● What is being asked: Without the pictures, set down every line of the data exactly.

*** Listed records Section Begins ***

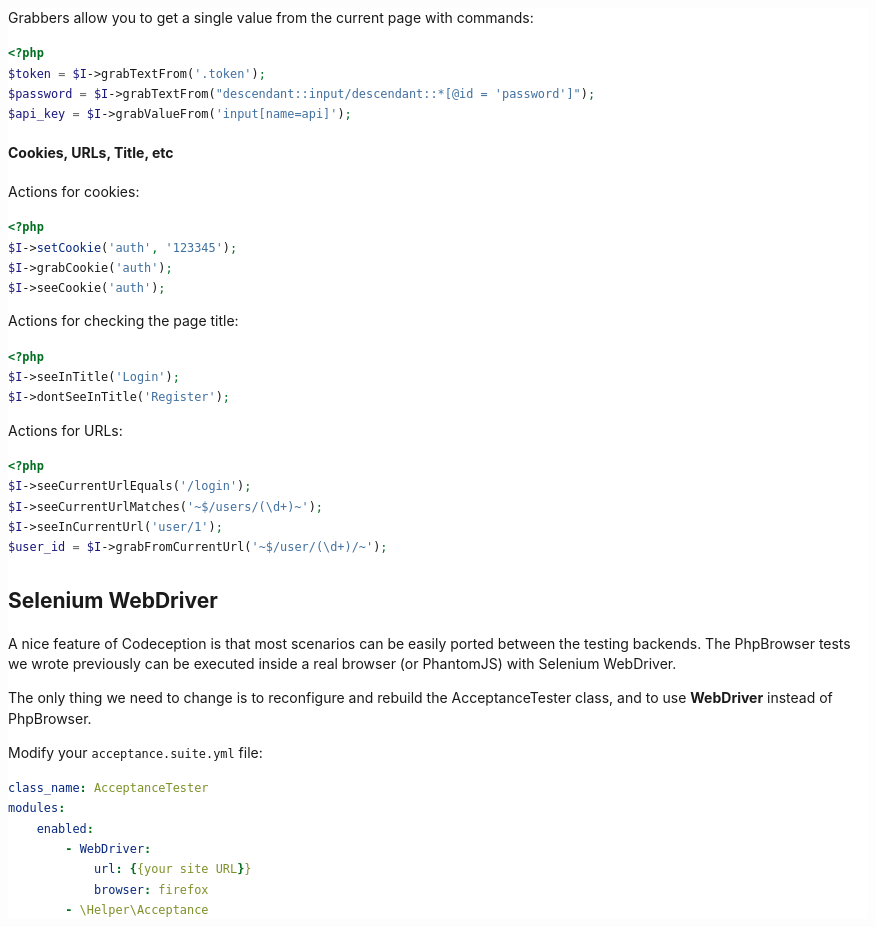 Grabbers allow you to get a single value from the current page with commands:

```php
<?php
$token = $I->grabTextFrom('.token');
$password = $I->grabTextFrom("descendant::input/descendant::*[@id = 'password']");
$api_key = $I->grabValueFrom('input[name=api]');
```

#### Cookies, URLs, Title, etc

Actions for cookies:

```php
<?php
$I->setCookie('auth', '123345');
$I->grabCookie('auth');
$I->seeCookie('auth');
```

Actions for checking the page title:

```php
<?php
$I->seeInTitle('Login');
$I->dontSeeInTitle('Register');
```

Actions for URLs:

```php
<?php
$I->seeCurrentUrlEquals('/login');
$I->seeCurrentUrlMatches('~$/users/(\d+)~');
$I->seeInCurrentUrl('user/1');
$user_id = $I->grabFromCurrentUrl('~$/user/(\d+)/~');
```

## Selenium WebDriver

A nice feature of Codeception is that most scenarios can be easily ported between the testing backends.
The PhpBrowser tests we wrote previously can be executed inside a real browser (or PhantomJS) with Selenium WebDriver.

The only thing we need to change is to reconfigure and rebuild the AcceptanceTester class,
and to use **WebDriver** instead of PhpBrowser.

Modify your `acceptance.suite.yml` file:

```yaml
class_name: AcceptanceTester
modules:
    enabled:
        - WebDriver:
            url: {{your site URL}}
            browser: firefox
        - \Helper\Acceptance
```
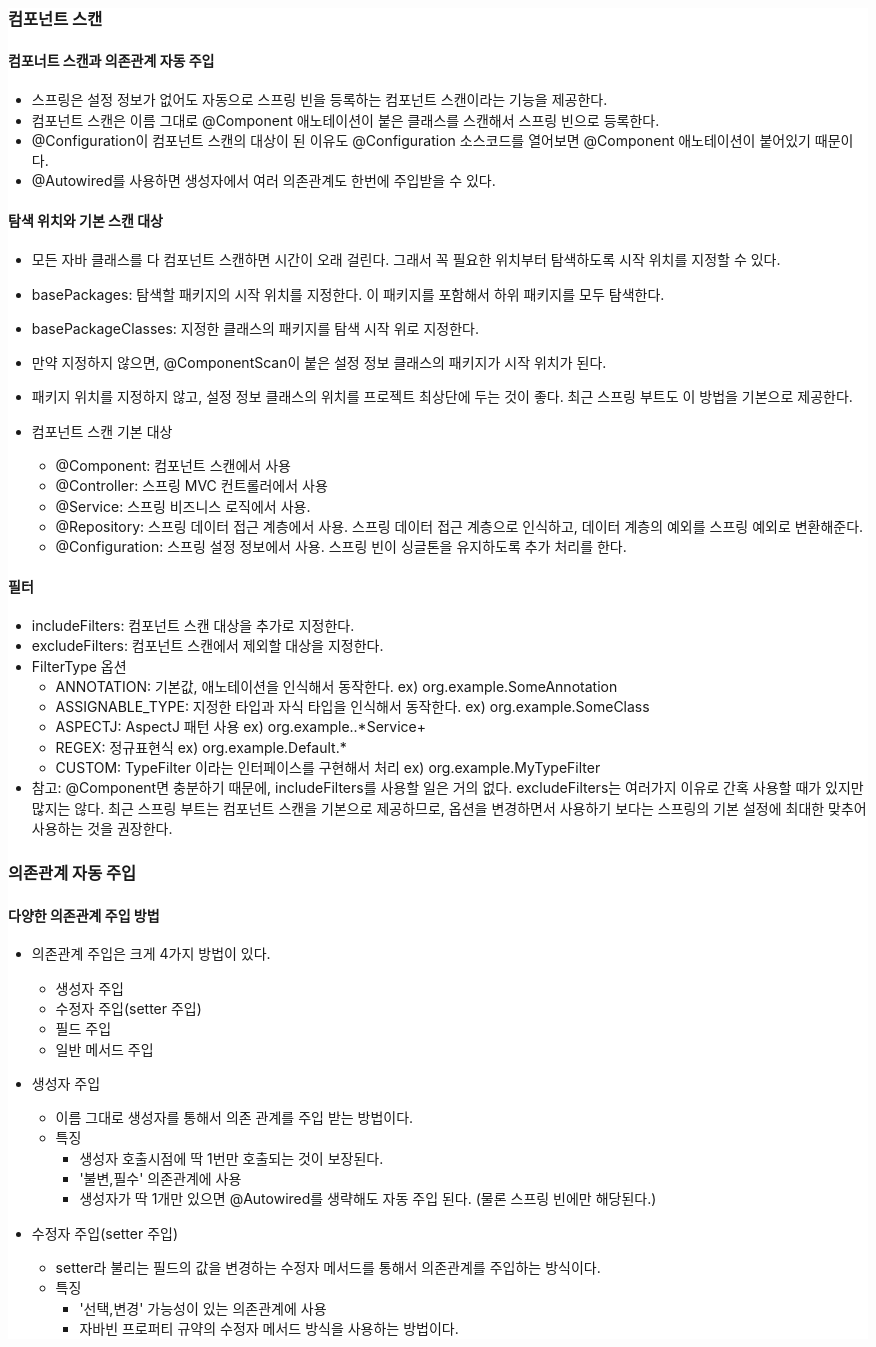 
### 컴포넌트 스캔

#### 컴포너트 스캔과 의존관계 자동 주입
- 스프링은 설정 정보가 없어도 자동으로 스프링 빈을 등록하는 컴포넌트 스캔이라는 기능을 제공한다.
- 컴포넌트 스캔은 이름 그대로 @Component 애노테이션이 붙은 클래스를 스캔해서 스프링 빈으로 등록한다.
- @Configuration이 컴포넌트 스캔의 대상이 된 이유도 @Configuration 소스코드를 열어보면 @Component 애노테이션이 붙어있기 때문이다.
- @Autowired를 사용하면 생성자에서 여러 의존관계도 한번에 주입받을 수 있다.

#### 탐색 위치와 기본 스캔 대상
- 모든 자바 클래스를 다 컴포넌트 스캔하면 시간이 오래 걸린다. 그래서 꼭 필요한 위치부터 탐색하도록 시작 위치를 지정할 수 있다.
- basePackages: 탐색할 패키지의 시작 위치를 지정한다. 이 패키지를 포함해서 하위 패키지를 모두 탐색한다.
- basePackageClasses: 지정한 클래스의 패키지를 탐색 시작 위로 지정한다.
- 만약 지정하지 않으면, @ComponentScan이 붙은 설정 정보 클래스의 패키지가 시작 위치가 된다.
- 패키지 위치를 지정하지 않고, 설정 정보 클래스의 위치를 프로젝트 최상단에 두는 것이 좋다. 최근 스프링 부트도 이 방법을 기본으로 제공한다.

- 컴포넌트 스캔 기본 대상
  - @Component: 컴포넌트 스캔에서 사용
  - @Controller: 스프링 MVC 컨트롤러에서 사용
  - @Service: 스프링 비즈니스 로직에서 사용.
  - @Repository: 스프링 데이터 접근 계층에서 사용. 스프링 데이터 접근 계층으로 인식하고, 데이터 계층의 예외를 스프링 예외로 변환해준다.
  - @Configuration: 스프링 설정 정보에서 사용. 스프링 빈이 싱글톤을 유지하도록 추가 처리를 한다.

#### 필터
- includeFilters: 컴포넌트 스캔 대상을 추가로 지정한다.
- excludeFilters: 컴포넌트 스캔에서 제외할 대상을 지정한다.
- FilterType 옵션
  - ANNOTATION: 기본값, 애노테이션을 인식해서 동작한다. ex) org.example.SomeAnnotation
  - ASSIGNABLE_TYPE: 지정한 타입과 자식 타입을 인식해서 동작한다. ex) org.example.SomeClass
  - ASPECTJ: AspectJ 패턴 사용 ex) org.example..*Service+
  - REGEX: 정규표현식 ex) org\.example\.Default.*
  - CUSTOM: TypeFilter 이라는 인터페이스를 구현해서 처리 ex) org.example.MyTypeFilter
- 참고: @Component면 충분하기 때문에, includeFilters를 사용할 일은 거의 없다. excludeFilters는 여러가지 이유로 간혹 사용할 때가 있지만 많지는 않다. 최근 스프링 부트는 컴포넌트 스캔을 기본으로 제공하므로, 옵션을 변경하면서 사용하기 보다는 스프링의 기본 설정에 최대한 맞추어 사용하는 것을 권장한다.
  
### 의존관계 자동 주입
#### 다양한 의존관계 주입 방법
- 의존관계 주입은 크게 4가지 방법이 있다.
  - 생성자 주입
  - 수정자 주입(setter 주입)
  - 필드 주입
  - 일반 메서드 주입

- 생성자 주입  
  - 이름 그대로 생성자를 통해서 의존 관계를 주입 받는 방법이다.
  - 특징
    - 생성자 호출시점에 딱 1번만 호출되는 것이 보장된다.
    - '불변,필수' 의존관계에 사용
    - 생성자가 딱 1개만 있으면 @Autowired를 생략해도 자동 주입 된다. (물론 스프링 빈에만 해당된다.)

- 수정자 주입(setter 주입)
  - setter라 불리는 필드의 값을 변경하는 수정자 메서드를 통해서 의존관계를 주입하는 방식이다.
  - 특징
    - '선택,변경' 가능성이 있는 의존관계에 사용
    - 자바빈 프로퍼티 규약의 수정자 메서드 방식을 사용하는 방법이다.
  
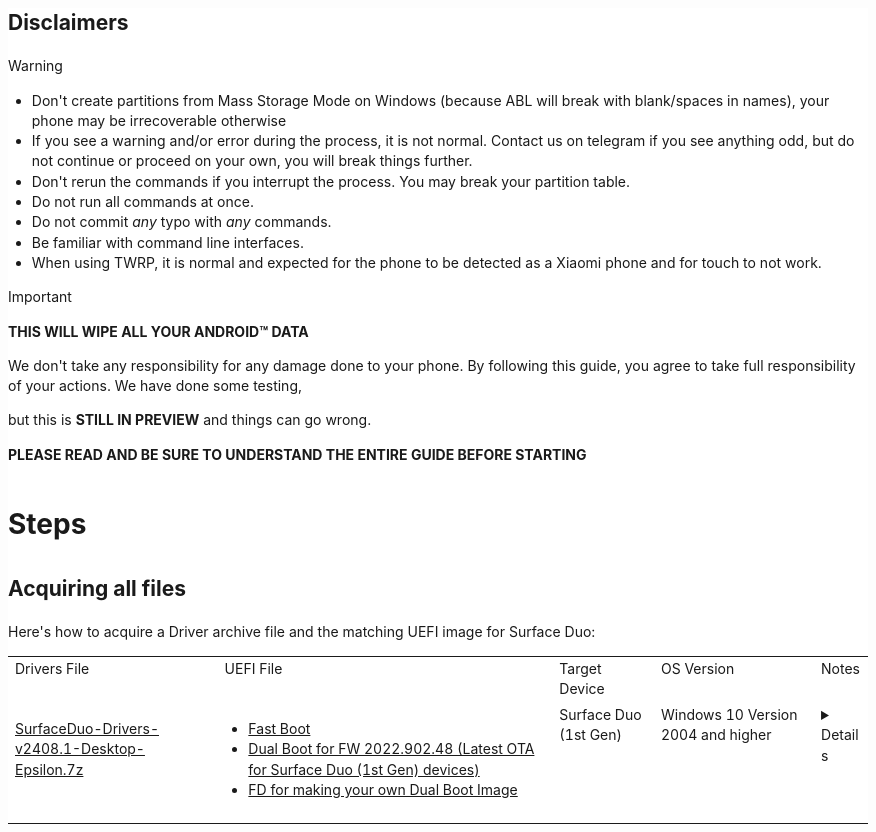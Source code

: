 ## Disclaimers

> [!WARNING]
> - Don't create partitions from Mass Storage Mode on Windows (because ABL will break with blank/spaces in names), your phone may be irrecoverable otherwise
> - If you see a warning and/or error during the process, it is not normal. Contact us on telegram if you see anything odd, but do not continue or proceed on your own, you will break things further.
> - Don't rerun the commands if you interrupt the process. You may break your partition table.
> - Do not run all commands at once.
> - Do not commit *any* typo with *any* commands.
> - Be familiar with command line interfaces.
> - When using TWRP, it is normal and expected for the phone to be detected as a Xiaomi phone and for touch to not work.

> [!IMPORTANT]
> **THIS WILL WIPE ALL YOUR ANDROID™ DATA**
>
> We don't take any responsibility for any damage done to your phone. By following this guide, you agree to take full responsibility of your actions. We have done some testing,
>
> but this is **STILL IN PREVIEW** and things can go wrong.

**PLEASE READ AND BE SURE TO UNDERSTAND THE ENTIRE GUIDE BEFORE STARTING**

# Steps

## Acquiring all files

Here's how to acquire a Driver archive file and the matching UEFI image for Surface Duo:

<table>
<tr>
<td>Drivers File</td>
<td>UEFI File</td>
<td>Target Device</td>
<td>OS Version</td>
<td>Notes</td>
</tr>
<tr>
<td>

[SurfaceDuo-Drivers-v2408.1-Desktop-Epsilon.7z](https://github.com/WOA-Project/SurfaceDuo-Releases/releases/download/2408.1/SurfaceDuo-Drivers-v2408.1-Desktop-Epsilon.7z)
</td>
<td>

- [Fast Boot](https://github.com/WOA-Project/SurfaceDuo-Releases/releases/download/2408.1/Surface.Duo.1st.Gen.UEFI-v2408.1.Fast.Boot.zip)
- [Dual Boot for FW 2022.902.48 (Latest OTA for Surface Duo (1st Gen) devices)](https://github.com/WOA-Project/SurfaceDuo-Releases/releases/download/2408.1/Surface.Duo.1st.Gen.UEFI-v2408.1.Dual.Boot.zip)
- [FD for making your own Dual Boot Image](https://github.com/WOA-Project/SurfaceDuo-Releases/releases/download/2408.1/Surface.Duo.1st.Gen.UEFI-v2408.1.FD.for.making.your.own.Dual.Boot.Image.zip)
</td>
<td>Surface Duo (1st Gen)</td>
<td>Windows 10 Version 2004 and higher</td>
<td><details></details></td>
</tr>
<tr>
<td>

*** Listed records Section Ends ***

● Solved problem:
 Grabbers allow you to get a single value from the current page with commands:

```php
<?php
$token = $I->grabTextFrom('.token');
$password = $I->grabTextFrom("descendant::input/descendant::*[@id = 'password']");
$api_key = $I->grabValueFrom('input[name=api]');
```

#### Cookies, URLs, Title, etc

Actions for cookies:

```php
<?php
$I->setCookie('auth', '123345');
$I->grabCookie('auth');
$I->seeCookie('auth');
```

Actions for checking the page title:

```php
<?php
$I->seeInTitle('Login');
$I->dontSeeInTitle('Register');
```

Actions for URLs:

```php
<?php
$I->seeCurrentUrlEquals('/login');
$I->seeCurrentUrlMatches('~$/users/(\d+)~');
$I->seeInCurrentUrl('user/1');
$user_id = $I->grabFromCurrentUrl('~$/user/(\d+)/~');
```

## Selenium WebDriver

A nice feature of Codeception is that most scenarios can be easily ported between the testing backends.
The PhpBrowser tests we wrote previously can be executed inside a real browser (or PhantomJS) with Selenium WebDriver.

The only thing we need to change is to reconfigure and rebuild the AcceptanceTester class,
and to use **WebDriver** instead of PhpBrowser.

Modify your `acceptance.suite.yml` file:

```yaml
class_name: AcceptanceTester
modules:
    enabled:
        - WebDriver:
            url: {{your site URL}}
            browser: firefox
        - \Helper\Acceptance
```
### 컴포넌트 스캔

#### 컴포너트 스캔과 의존관계 자동 주입
- 스프링은 설정 정보가 없어도 자동으로 스프링 빈을 등록하는 컴포넌트 스캔이라는 기능을 제공한다.
- 컴포넌트 스캔은 이름 그대로 @Component 애노테이션이 붙은 클래스를 스캔해서 스프링 빈으로 등록한다.
- @Configuration이 컴포넌트 스캔의 대상이 된 이유도 @Configuration 소스코드를 열어보면 @Component 애노테이션이 붙어있기 때문이다.
- @Autowired를 사용하면 생성자에서 여러 의존관계도 한번에 주입받을 수 있다.

#### 탐색 위치와 기본 스캔 대상
- 모든 자바 클래스를 다 컴포넌트 스캔하면 시간이 오래 걸린다. 그래서 꼭 필요한 위치부터 탐색하도록 시작 위치를 지정할 수 있다.
- basePackages: 탐색할 패키지의 시작 위치를 지정한다. 이 패키지를 포함해서 하위 패키지를 모두 탐색한다.
- basePackageClasses: 지정한 클래스의 패키지를 탐색 시작 위로 지정한다.
- 만약 지정하지 않으면, @ComponentScan이 붙은 설정 정보 클래스의 패키지가 시작 위치가 된다.
- 패키지 위치를 지정하지 않고, 설정 정보 클래스의 위치를 프로젝트 최상단에 두는 것이 좋다. 최근 스프링 부트도 이 방법을 기본으로 제공한다.

- 컴포넌트 스캔 기본 대상
  - @Component: 컴포넌트 스캔에서 사용
  - @Controller: 스프링 MVC 컨트롤러에서 사용
  - @Service: 스프링 비즈니스 로직에서 사용.
  - @Repository: 스프링 데이터 접근 계층에서 사용. 스프링 데이터 접근 계층으로 인식하고, 데이터 계층의 예외를 스프링 예외로 변환해준다.
  - @Configuration: 스프링 설정 정보에서 사용. 스프링 빈이 싱글톤을 유지하도록 추가 처리를 한다.

#### 필터
- includeFilters: 컴포넌트 스캔 대상을 추가로 지정한다.
- excludeFilters: 컴포넌트 스캔에서 제외할 대상을 지정한다.
- FilterType 옵션
  - ANNOTATION: 기본값, 애노테이션을 인식해서 동작한다. ex) org.example.SomeAnnotation
  - ASSIGNABLE_TYPE: 지정한 타입과 자식 타입을 인식해서 동작한다. ex) org.example.SomeClass
  - ASPECTJ: AspectJ 패턴 사용 ex) org.example..*Service+
  - REGEX: 정규표현식 ex) org\.example\.Default.*
  - CUSTOM: TypeFilter 이라는 인터페이스를 구현해서 처리 ex) org.example.MyTypeFilter
- 참고: @Component면 충분하기 때문에, includeFilters를 사용할 일은 거의 없다. excludeFilters는 여러가지 이유로 간혹 사용할 때가 있지만 많지는 않다. 최근 스프링 부트는 컴포넌트 스캔을 기본으로 제공하므로, 옵션을 변경하면서 사용하기 보다는 스프링의 기본 설정에 최대한 맞추어 사용하는 것을 권장한다.
  
### 의존관계 자동 주입
#### 다양한 의존관계 주입 방법
- 의존관계 주입은 크게 4가지 방법이 있다.
  - 생성자 주입
  - 수정자 주입(setter 주입)
  - 필드 주입
  - 일반 메서드 주입

- 생성자 주입  
  - 이름 그대로 생성자를 통해서 의존 관계를 주입 받는 방법이다.
  - 특징
    - 생성자 호출시점에 딱 1번만 호출되는 것이 보장된다.
    - '불변,필수' 의존관계에 사용
    - 생성자가 딱 1개만 있으면 @Autowired를 생략해도 자동 주입 된다. (물론 스프링 빈에만 해당된다.)

- 수정자 주입(setter 주입)
  - setter라 불리는 필드의 값을 변경하는 수정자 메서드를 통해서 의존관계를 주입하는 방식이다.
  - 특징
    - '선택,변경' 가능성이 있는 의존관계에 사용
    - 자바빈 프로퍼티 규약의 수정자 메서드 방식을 사용하는 방법이다.
  
Source code

: ## Disclaimers

> [!WARNING]
> - Don't create partitions from Mass Storage Mode on Windows (because ABL will break with blank/spaces in names), your phone may be irrecoverable otherwise
> - If you see a warning and/or error during the process, it is not normal. Contact us on telegram if you see anything odd, but do not continue or proceed on your own, you will break things further.
> - Don't rerun the commands if you interrupt the process. You may break your partition table.
> - Do not run all commands at once.
> - Do not commit *any* typo with *any* commands.
> - Be familiar with command line interfaces.
> - When using TWRP, it is normal and expected for the phone to be detected as a Xiaomi phone and for touch to not work.

> [!IMPORTANT]
> **THIS WILL WIPE ALL YOUR ANDROID™ DATA**
>
> We don't take any responsibility for any damage done to your phone. By following this guide, you agree to take full responsibility of your actions. We have done some testing,
>
> but this is **STILL IN PREVIEW** and things can go wrong.

**PLEASE READ AND BE SURE TO UNDERSTAND THE ENTIRE GUIDE BEFORE STARTING**

# Steps

## Acquiring all files

Here's how to acquire a Driver archive file and the matching UEFI image for Surface Duo:

<table>
<tr>
<td>Drivers File</td>
<td>UEFI File</td>
<td>Target Device</td>
<td>OS Version</td>
<td>Notes</td>
</tr>
<tr>
<td>

[SurfaceDuo-Drivers-v2408.1-Desktop-Epsilon.7z](https://github.com/WOA-Project/SurfaceDuo-Releases/releases/download/2408.1/SurfaceDuo-Drivers-v2408.1-Desktop-Epsilon.7z)
</td>
<td>

- [Fast Boot](https://github.com/WOA-Project/SurfaceDuo-Releases/releases/download/2408.1/Surface.Duo.1st.Gen.UEFI-v2408.1.Fast.Boot.zip)
- [Dual Boot for FW 2022.902.48 (Latest OTA for Surface Duo (1st Gen) devices)](https://github.com/WOA-Project/SurfaceDuo-Releases/releases/download/2408.1/Surface.Duo.1st.Gen.UEFI-v2408.1.Dual.Boot.zip)
- [FD for making your own Dual Boot Image](https://github.com/WOA-Project/SurfaceDuo-Releases/releases/download/2408.1/Surface.Duo.1st.Gen.UEFI-v2408.1.FD.for.making.your.own.Dual.Boot.Image.zip)
</td>
<td>Surface Duo (1st Gen)</td>
<td>Windows 10 Version 2004 and higher</td>
<td><details></details></td>
</tr>
<tr>
<td>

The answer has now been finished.